*** Opening Recorded data ***

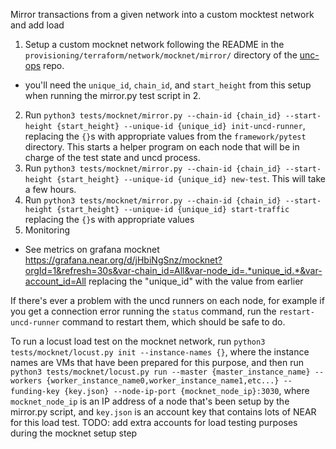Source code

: Mirror transactions from a given network into a custom mocktest network and add load

1. Setup a custom mocknet network following the README in the `provisioning/terraform/network/mocknet/mirror/` directory of the [unc-ops](https://github.com/near/unc-ops) repo.
- you'll need the `unique_id`, `chain_id`, and `start_height` from this setup when running the mirror.py test script in 2.
2. Run `python3 tests/mocknet/mirror.py --chain-id {chain_id} --start-height {start_height} --unique-id {unique_id} init-uncd-runner`, replacing the `{}`s with appropriate values from the `framework/pytest` directory. This starts a helper program on each node that will be in charge of the test state and uncd process.
3. Run `python3 tests/mocknet/mirror.py --chain-id {chain_id} --start-height {start_height} --unique-id {unique_id} new-test`. This will take a few hours.
4. Run `python3 tests/mocknet/mirror.py --chain-id {chain_id} --start-height {start_height} --unique-id {unique_id} start-traffic` replacing the `{}`s with appropriate values
5. Monitoring
- See metrics on grafana mocknet https://grafana.near.org/d/jHbiNgSnz/mocknet?orgId=1&refresh=30s&var-chain_id=All&var-node_id=.*unique_id.*&var-account_id=All replacing the "unique_id" with the value from earlier

If there's ever a problem with the uncd runners on each node, for example if you get a connection error running the `status` command, run the `restart-uncd-runner` command to restart them, which should be safe to do.

To run a locust load test on the mocknet network, run `python3 tests/mocknet/locust.py init --instance-names {}`, where
the instance names are VMs that have been prepared for this purpose, and then run `python3 tests/mocknet/locust.py run --master {master_instance_name} --workers {worker_instance_name0,worker_instance_name1,etc...} --funding-key {key.json} --node-ip-port {mocknet_node_ip}:3030`, where `mocknet_node_ip` is an IP address of a node that's been setup by the mirror.py script, and `key.json` is an account key that contains lots of NEAR for this load test. TODO: add extra accounts for load testing purposes during the mocknet setup step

*** Closing Recorded data ***

Please give back an exact copy of the entries above from their first line through the line containing "5. Monitoring", leaving the pictures aside.

__The answer__:
Source code

: Mirror transactions from a given network into a custom mocktest network and add load

1. Setup a custom mocknet network following the README in the `provisioning/terraform/network/mocknet/mirror/` directory of the [unc-ops](https://github.com/near/unc-ops) repo.
- you'll need the `unique_id`, `chain_id`, and `start_height` from this setup when running the mirror.py test script in 2.
2. Run `python3 tests/mocknet/mirror.py --chain-id {chain_id} --start-height {start_height} --unique-id {unique_id} init-uncd-runner`, replacing the `{}`s with appropriate values from the `framework/pytest` directory. This starts a helper program on each node that will be in charge of the test state and uncd process.
3. Run `python3 tests/mocknet/mirror.py --chain-id {chain_id} --start-height {start_height} --unique-id {unique_id} new-test`. This will take a few hours.
4. Run `python3 tests/mocknet/mirror.py --chain-id {chain_id} --start-height {start_height} --unique-id {unique_id} start-traffic` replacing the `{}`s with appropriate values
5. Monitoring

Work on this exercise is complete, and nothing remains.